- PROMPT: Omit the pictures and reproduce the rest of the listing exactly.

- MATERIAL FOR THIS EXERCISE:
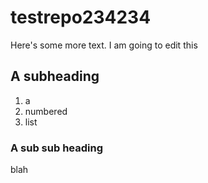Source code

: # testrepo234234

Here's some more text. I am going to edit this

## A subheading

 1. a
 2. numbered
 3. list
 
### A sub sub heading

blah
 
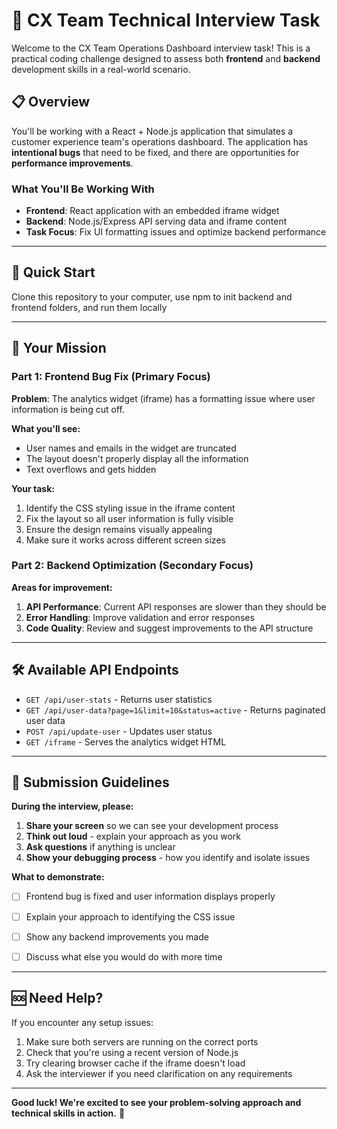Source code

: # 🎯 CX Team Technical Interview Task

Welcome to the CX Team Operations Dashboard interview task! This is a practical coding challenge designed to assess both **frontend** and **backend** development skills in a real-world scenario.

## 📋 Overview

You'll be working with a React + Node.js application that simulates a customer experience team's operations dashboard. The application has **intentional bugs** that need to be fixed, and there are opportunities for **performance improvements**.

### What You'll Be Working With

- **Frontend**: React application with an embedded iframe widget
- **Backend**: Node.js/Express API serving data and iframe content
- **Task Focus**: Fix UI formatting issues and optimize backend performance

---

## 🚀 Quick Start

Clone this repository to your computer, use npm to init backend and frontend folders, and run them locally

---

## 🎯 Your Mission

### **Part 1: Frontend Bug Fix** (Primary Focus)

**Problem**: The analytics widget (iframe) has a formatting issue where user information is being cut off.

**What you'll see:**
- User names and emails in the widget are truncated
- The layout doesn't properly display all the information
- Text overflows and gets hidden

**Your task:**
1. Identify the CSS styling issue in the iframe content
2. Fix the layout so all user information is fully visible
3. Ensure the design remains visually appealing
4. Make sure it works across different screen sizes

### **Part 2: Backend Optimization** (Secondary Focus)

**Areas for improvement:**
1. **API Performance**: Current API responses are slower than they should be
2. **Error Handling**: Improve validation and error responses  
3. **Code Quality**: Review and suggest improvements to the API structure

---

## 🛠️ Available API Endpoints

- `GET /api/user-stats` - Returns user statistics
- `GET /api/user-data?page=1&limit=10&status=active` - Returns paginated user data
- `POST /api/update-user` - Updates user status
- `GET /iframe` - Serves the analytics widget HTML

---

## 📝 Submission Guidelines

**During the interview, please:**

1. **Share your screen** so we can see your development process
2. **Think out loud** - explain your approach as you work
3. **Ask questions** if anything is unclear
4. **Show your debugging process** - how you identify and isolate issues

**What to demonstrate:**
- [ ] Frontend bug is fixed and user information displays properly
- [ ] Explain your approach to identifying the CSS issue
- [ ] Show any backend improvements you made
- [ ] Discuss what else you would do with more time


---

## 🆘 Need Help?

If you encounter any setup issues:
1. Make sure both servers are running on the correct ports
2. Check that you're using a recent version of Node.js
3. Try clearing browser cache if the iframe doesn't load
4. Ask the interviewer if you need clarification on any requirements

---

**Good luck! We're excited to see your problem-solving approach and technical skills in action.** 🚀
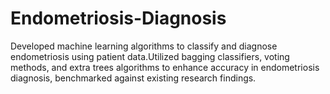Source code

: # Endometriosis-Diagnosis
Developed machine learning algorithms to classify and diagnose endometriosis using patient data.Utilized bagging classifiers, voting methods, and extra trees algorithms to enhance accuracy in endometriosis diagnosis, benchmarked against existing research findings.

- YOUR RESPONSE:
Source code

: # testrepo234234

Here's some more text. I am going to edit this

## A subheading

 1. a
 2. numbered
 3. list
 
### A sub sub heading

blah
 
Source code

: # 🎯 CX Team Technical Interview Task

Welcome to the CX Team Operations Dashboard interview task! This is a practical coding challenge designed to assess both **frontend** and **backend** development skills in a real-world scenario.

## 📋 Overview

You'll be working with a React + Node.js application that simulates a customer experience team's operations dashboard. The application has **intentional bugs** that need to be fixed, and there are opportunities for **performance improvements**.

### What You'll Be Working With

- **Frontend**: React application with an embedded iframe widget
- **Backend**: Node.js/Express API serving data and iframe content
- **Task Focus**: Fix UI formatting issues and optimize backend performance

---

## 🚀 Quick Start

Clone this repository to your computer, use npm to init backend and frontend folders, and run them locally

---

## 🎯 Your Mission

### **Part 1: Frontend Bug Fix** (Primary Focus)

**Problem**: The analytics widget (iframe) has a formatting issue where user information is being cut off.

**What you'll see:**
- User names and emails in the widget are truncated
- The layout doesn't properly display all the information
- Text overflows and gets hidden

**Your task:**
1. Identify the CSS styling issue in the iframe content
2. Fix the layout so all user information is fully visible
3. Ensure the design remains visually appealing
4. Make sure it works across different screen sizes

### **Part 2: Backend Optimization** (Secondary Focus)

**Areas for improvement:**
1. **API Performance**: Current API responses are slower than they should be
2. **Error Handling**: Improve validation and error responses  
3. **Code Quality**: Review and suggest improvements to the API structure

---

## 🛠️ Available API Endpoints

- `GET /api/user-stats` - Returns user statistics
- `GET /api/user-data?page=1&limit=10&status=active` - Returns paginated user data
- `POST /api/update-user` - Updates user status
- `GET /iframe` - Serves the analytics widget HTML

---

## 📝 Submission Guidelines

**During the interview, please:**

1. **Share your screen** so we can see your development process
2. **Think out loud** - explain your approach as you work
3. **Ask questions** if anything is unclear
4. **Show your debugging process** - how you identify and isolate issues

**What to demonstrate:**
- [ ] Frontend bug is fixed and user information displays properly
- [ ] Explain your approach to identifying the CSS issue
- [ ] Show any backend improvements you made
- [ ] Discuss what else you would do with more time


---

## 🆘 Need Help?

If you encounter any setup issues:
1. Make sure both servers are running on the correct ports
2. Check that you're using a recent version of Node.js
3. Try clearing browser cache if the iframe doesn't load
4. Ask the interviewer if you need clarification on any requirements

---

**Good luck! We're excited to see your problem-solving approach and technical skills in action.** 🚀
Source code

: # Endometriosis-Diagnosis
Developed machine learning algorithms to classify and diagnose endometriosis using patient data.Utilized bagging classifiers, voting methods, and extra trees algorithms to enhance accuracy in endometriosis diagnosis, benchmarked against existing research findings.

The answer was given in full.